Keyboard shortcuts

Press or to navigate between chapters

Press S or / to search in the book

Press ? to show this help

Press Esc to hide this help

Chapter 15: Setting Up a Cluster from Scratch

Every Kubernetes cluster begins as a collection of Linux machines that know nothing about each other. Something must generate the certificates, write the configuration files, start the control plane processes, and establish the trust relationships that let workers join.

What kubeadm Actually Does

kubeadm is the official bootstrapping tool. When you run kubeadm init, it executes 12 phases in sequence.
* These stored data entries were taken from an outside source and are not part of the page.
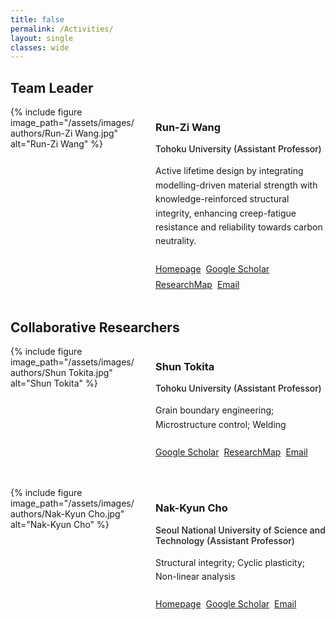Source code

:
 ```yaml
---
title: false
permalink: /Activities/
layout: single
classes: wide
---
```

## Team Leader

<div class="member-profile">
  <div class="member-photo">
    {% include figure image_path="/assets/images/authors/Run-Zi Wang.jpg" alt="Run-Zi Wang" %}
  </div>
  <div class="member-info">
    <h3>Run-Zi Wang</h3>
    <p class="member-position">Tohoku University (Assistant Professor)</p>
    <div class="member-bio">
      Active lifetime design by integrating modelling-driven material strength with knowledge-reinforced structural integrity, enhancing creep-fatigue resistance and reliability towards carbon neutrality.
    </div>
    <div class="member-links">
      <a href="https://www.crc-ms.tohoku.ac.jp/en/result/newresearcher/runzi_index.html" class="btn btn--primary" target="_blank" rel="noopener noreferrer">
        <i class="fas fa-link fa-fw"></i> Homepage
      </a>
      <a href="https://scholar.google.com/citations?user=gZ5NubYAAAAJ&hl" class="btn btn--primary" target="_blank" rel="noopener noreferrer">
        <i class="fab fa-google fa-fw"></i> Google Scholar
      </a>
      <a href="https://researchmap.jp/rzwang" class="btn btn--primary" target="_blank" rel="noopener noreferrer">
        <i class="fas fa-link fa-fw"></i> ResearchMap
      </a>
      <a href="mailto:runzi.wang.a7@tohoku.ac.jp" class="btn btn--primary">
        <i class="fas fa-envelope fa-fw"></i> Email
      </a>
    </div>
  </div>
</div>

## Collaborative Researchers

<div class="member-profile">
  <div class="member-photo">
    {% include figure image_path="/assets/images/authors/Shun Tokita.jpg" alt="Shun Tokita" %}
  </div>
  <div class="member-info">
    <h3>Shun Tokita</h3>
    <p class="member-position">Tohoku University (Assistant Professor)</p>
    <div class="member-bio">
      Grain boundary engineering; Microstructure control; Welding
    </div>
    <div class="member-links">
      <a href="https://scholar.google.com/citations?user=f2jgg6MAAAAJ" class="btn btn--primary" target="_blank" rel="noopener noreferrer">
        <i class="fab fa-google fa-fw"></i> Google Scholar
      </a>
      <a href="https://researchmap.jp/ShunTokita" class="btn btn--primary" target="_blank" rel="noopener noreferrer">
        <i class="fas fa-link fa-fw"></i> ResearchMap
      </a>
      <a href="mailto:shun.tokita.c4@tohoku.ac.jp" class="btn btn--primary">
        <i class="fas fa-envelope fa-fw"></i> Email
      </a>
    </div>
  </div>
</div>

<div class="member-profile">
  <div class="member-photo">
    {% include figure image_path="/assets/images/authors/Nak-Kyun Cho.jpg" alt="Nak-Kyun Cho" %}
  </div>
  <div class="member-info">
    <h3>Nak-Kyun Cho</h3>
    <p class="member-position">Seoul National University of Science and Technology (Assistant Professor)</p>
    <div class="member-bio">
      Structural integrity; Cyclic plasticity; Non-linear analysis
    </div>
    <div class="member-links">
      <a href="https://noba.seoultech.ac.kr/subList/20000005643" class="btn btn--primary" target="_blank" rel="noopener noreferrer">
        <i class="fas fa-link fa-fw"></i> Homepage
      </a>
      <a href="https://scholar.google.com/citations?user=G_8yADkAAAAJ&hl" class="btn btn--primary" target="_blank" rel="noopener noreferrer">
        <i class="fab fa-google fa-fw"></i> Google Scholar
      </a>
      <a href="mailto:nkcho@seoultech.ac.kr" class="btn btn--primary">
        <i class="fas fa-envelope fa-fw"></i> Email
      </a>
    </div>
  </div>
</div>

<style>
.member-profile {
  display: grid;
  grid-template-columns: 200px 1fr;
  gap: 2rem;
  margin-bottom: 3rem;
}

.member-photo img {
  border-radius: 4px;
}

.member-position {
  font-weight: 500;
  margin-bottom: 1rem;
}

.member-bio {
  margin-bottom: 1.5rem;
  line-height: 1.6;
}

.member-links {
  display: flex;
  flex-wrap: wrap;
  gap: 0.5rem;
}

@media (max-width: 768px) {
  .member-profile {
    grid-template-columns: 1fr;
  }
  .member-photo {
    max-width: 200px;
    margin: 0 auto;
  }
}
</style>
Each phase solves a specific problem in the bootstrap chain.

kubeadm init
│
├── 1. preflight          Validate the node can become a control plane
├── 2. certs              Generate the entire PKI hierarchy
├── 3. kubeconfig         Generate kubeconfig files for each component
├── 4. kubelet-start       Configure and start the kubelet
├── 5. control-plane      Write static pod manifests for control plane
├── 6. etcd               Write static pod manifest for local etcd
├── 7. upload-config      Store kubeadm and kubelet config in ConfigMaps
├── 8. upload-certs       (optional) Upload certs for HA join
├── 9. mark-control-plane Taint and label the node
├── 10. bootstrap-token    Create token for worker node joining
├── 11. kubelet-finalize   Update kubelet config for TLS bootstrap
├── 12. addon              Install CoreDNS and kube-proxy
│
▼
Control plane is running. Workers can join.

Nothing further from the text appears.